An Adaptive Relaxed Algorithm For The Split Feasibility

The split feasibility problem(SFP) has received much attention due to its applications in signal processing and image reconstruction and many other applied fields. Many effective algorithms have been proposed. The split feasibility problem(SFP) was first proposed in Euclidean space, in recent years, for the purpose of generality, some authors study the split feasibility problem(SFP) in Hilbert space or Banach space, and a number of algorithms are proposed. For instance, in 2012 López et al. proposed a relaxed CQ algorithm with a new adaptive way of determining the stepsize for solving the SFP in Hilbert space. This algorithm can be implemented easily due to the following two reasons. First, this algorithm has the adaptive way of determining the stepsize and has no need to know a priori the norm of the bounded linear operator. Second, this algorithm computes the projection onto level set of a convex function by computing the projection onto a series of half-spaces containing a level set.
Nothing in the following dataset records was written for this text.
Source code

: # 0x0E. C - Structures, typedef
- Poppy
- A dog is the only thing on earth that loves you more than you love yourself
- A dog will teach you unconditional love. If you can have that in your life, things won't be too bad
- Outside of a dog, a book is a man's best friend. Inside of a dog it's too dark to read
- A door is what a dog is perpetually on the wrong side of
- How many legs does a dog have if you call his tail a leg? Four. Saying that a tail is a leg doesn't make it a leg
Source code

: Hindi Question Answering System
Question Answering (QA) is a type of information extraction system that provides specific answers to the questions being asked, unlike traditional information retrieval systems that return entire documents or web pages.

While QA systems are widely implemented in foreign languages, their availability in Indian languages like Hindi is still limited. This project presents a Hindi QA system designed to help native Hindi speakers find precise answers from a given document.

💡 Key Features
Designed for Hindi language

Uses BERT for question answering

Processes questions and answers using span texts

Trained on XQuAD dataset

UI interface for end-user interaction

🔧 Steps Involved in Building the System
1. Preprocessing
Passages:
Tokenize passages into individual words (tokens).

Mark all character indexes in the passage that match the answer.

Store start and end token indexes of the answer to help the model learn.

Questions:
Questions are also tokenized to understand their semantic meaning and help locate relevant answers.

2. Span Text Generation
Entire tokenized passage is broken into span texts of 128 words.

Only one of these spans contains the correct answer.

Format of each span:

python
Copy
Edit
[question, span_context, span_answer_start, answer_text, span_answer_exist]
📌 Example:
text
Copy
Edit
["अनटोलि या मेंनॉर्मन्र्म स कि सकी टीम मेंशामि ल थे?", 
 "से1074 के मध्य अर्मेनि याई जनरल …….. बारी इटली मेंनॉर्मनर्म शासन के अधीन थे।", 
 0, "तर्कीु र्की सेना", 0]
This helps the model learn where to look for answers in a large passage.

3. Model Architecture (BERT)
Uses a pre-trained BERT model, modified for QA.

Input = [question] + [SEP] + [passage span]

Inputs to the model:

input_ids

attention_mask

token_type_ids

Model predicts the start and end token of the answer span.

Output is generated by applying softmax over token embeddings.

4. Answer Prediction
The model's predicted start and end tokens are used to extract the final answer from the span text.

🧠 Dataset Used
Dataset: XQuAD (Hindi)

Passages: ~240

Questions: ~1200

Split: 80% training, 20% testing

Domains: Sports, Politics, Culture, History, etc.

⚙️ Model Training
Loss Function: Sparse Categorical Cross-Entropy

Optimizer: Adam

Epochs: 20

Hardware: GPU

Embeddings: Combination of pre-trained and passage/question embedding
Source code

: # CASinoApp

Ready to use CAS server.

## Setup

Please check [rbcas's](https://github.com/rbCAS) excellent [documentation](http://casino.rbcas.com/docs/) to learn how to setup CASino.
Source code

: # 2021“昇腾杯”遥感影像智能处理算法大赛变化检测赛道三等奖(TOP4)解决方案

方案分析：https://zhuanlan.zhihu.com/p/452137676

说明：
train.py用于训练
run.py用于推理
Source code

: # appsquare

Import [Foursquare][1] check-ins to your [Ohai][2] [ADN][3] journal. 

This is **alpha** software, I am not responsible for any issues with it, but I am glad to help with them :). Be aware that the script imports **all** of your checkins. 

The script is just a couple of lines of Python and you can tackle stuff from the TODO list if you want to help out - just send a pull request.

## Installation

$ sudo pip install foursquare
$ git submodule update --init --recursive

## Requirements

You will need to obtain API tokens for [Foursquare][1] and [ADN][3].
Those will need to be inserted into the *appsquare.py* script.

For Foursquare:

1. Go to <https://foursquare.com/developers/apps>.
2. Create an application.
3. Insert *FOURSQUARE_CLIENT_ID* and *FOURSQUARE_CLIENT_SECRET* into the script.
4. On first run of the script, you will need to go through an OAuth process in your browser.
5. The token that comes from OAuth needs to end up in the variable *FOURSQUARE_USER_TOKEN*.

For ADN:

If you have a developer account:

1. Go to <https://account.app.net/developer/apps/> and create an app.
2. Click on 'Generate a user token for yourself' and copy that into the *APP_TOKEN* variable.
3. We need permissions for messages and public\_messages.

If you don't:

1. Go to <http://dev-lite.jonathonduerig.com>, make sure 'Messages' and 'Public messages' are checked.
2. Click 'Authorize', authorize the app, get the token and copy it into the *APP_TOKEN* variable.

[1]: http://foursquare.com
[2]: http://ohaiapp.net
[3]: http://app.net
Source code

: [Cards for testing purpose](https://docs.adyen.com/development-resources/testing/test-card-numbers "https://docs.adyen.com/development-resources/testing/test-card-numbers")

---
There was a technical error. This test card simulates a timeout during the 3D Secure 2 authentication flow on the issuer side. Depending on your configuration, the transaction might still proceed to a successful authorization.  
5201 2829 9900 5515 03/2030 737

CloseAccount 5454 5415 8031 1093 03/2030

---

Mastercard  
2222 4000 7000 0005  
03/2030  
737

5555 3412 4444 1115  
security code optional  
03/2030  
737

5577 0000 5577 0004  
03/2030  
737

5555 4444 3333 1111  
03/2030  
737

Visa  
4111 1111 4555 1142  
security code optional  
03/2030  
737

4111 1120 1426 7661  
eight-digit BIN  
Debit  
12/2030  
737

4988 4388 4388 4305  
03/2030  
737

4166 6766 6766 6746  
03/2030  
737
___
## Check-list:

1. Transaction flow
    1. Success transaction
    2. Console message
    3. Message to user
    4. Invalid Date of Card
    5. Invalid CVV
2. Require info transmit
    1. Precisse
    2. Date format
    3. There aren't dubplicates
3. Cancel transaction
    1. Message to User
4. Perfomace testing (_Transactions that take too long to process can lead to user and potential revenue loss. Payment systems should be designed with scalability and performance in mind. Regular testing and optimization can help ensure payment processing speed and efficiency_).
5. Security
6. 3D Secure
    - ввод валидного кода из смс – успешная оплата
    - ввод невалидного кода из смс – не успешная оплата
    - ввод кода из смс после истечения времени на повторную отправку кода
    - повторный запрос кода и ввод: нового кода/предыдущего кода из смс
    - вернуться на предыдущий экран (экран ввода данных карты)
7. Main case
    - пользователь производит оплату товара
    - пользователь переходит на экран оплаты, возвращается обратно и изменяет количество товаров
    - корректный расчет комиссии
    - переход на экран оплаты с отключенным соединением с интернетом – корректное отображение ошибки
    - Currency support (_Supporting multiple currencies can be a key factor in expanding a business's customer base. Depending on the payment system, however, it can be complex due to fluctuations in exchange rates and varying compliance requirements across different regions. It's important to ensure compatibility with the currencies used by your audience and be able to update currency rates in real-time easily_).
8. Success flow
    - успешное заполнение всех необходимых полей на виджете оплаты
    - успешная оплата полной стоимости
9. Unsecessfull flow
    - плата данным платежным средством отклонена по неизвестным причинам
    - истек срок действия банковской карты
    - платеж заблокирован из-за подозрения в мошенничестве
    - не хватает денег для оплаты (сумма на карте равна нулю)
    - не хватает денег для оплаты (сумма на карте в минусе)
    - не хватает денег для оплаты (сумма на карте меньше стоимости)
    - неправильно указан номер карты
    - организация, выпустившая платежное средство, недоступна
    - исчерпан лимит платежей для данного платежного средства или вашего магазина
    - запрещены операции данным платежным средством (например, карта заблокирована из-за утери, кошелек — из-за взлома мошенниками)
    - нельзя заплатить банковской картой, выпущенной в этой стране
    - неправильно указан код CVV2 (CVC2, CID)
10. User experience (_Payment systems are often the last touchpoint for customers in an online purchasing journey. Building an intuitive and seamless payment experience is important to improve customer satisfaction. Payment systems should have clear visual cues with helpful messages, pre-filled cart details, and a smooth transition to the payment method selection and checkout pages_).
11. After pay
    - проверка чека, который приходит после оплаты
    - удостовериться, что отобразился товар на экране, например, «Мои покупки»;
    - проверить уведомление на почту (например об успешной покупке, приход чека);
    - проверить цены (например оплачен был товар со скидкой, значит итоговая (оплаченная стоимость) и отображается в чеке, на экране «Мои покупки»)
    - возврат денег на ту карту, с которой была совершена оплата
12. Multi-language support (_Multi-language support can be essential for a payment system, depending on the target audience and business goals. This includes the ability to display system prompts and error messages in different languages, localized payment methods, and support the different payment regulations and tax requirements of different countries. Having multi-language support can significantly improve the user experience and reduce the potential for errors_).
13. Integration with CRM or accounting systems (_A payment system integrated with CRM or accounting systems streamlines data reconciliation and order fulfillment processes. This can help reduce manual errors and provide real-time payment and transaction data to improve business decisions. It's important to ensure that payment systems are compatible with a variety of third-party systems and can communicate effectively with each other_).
However, their algorithm has only weak convergence. In this paper, we introduce a new relaxation algorithm such that the strong convergence is guaranteed in infinite-dimensional Hilbert spaces. Our result extends and improves some others.This paper mainly includes the following three aspects:First, we consider the split feasibility problem in Hilbert space, we propose a new adaptive relaxation algorithm, and the strong convergence is guaranteed.Second, we discuss the multiple-sets split feasibility problem(MSFP) in Hilbert space, we will promote the above algorithm to multiple sets split feasibility problems,and we prove the strong convergence of the algorithm, and some numerical results show the effectiveness of the algorithms.Third, we study the multiple-sets split feasibility problem(MSFP) in Hilbert space, we propose a new adaptive relaxation algorithm, which strong convergence will be proved.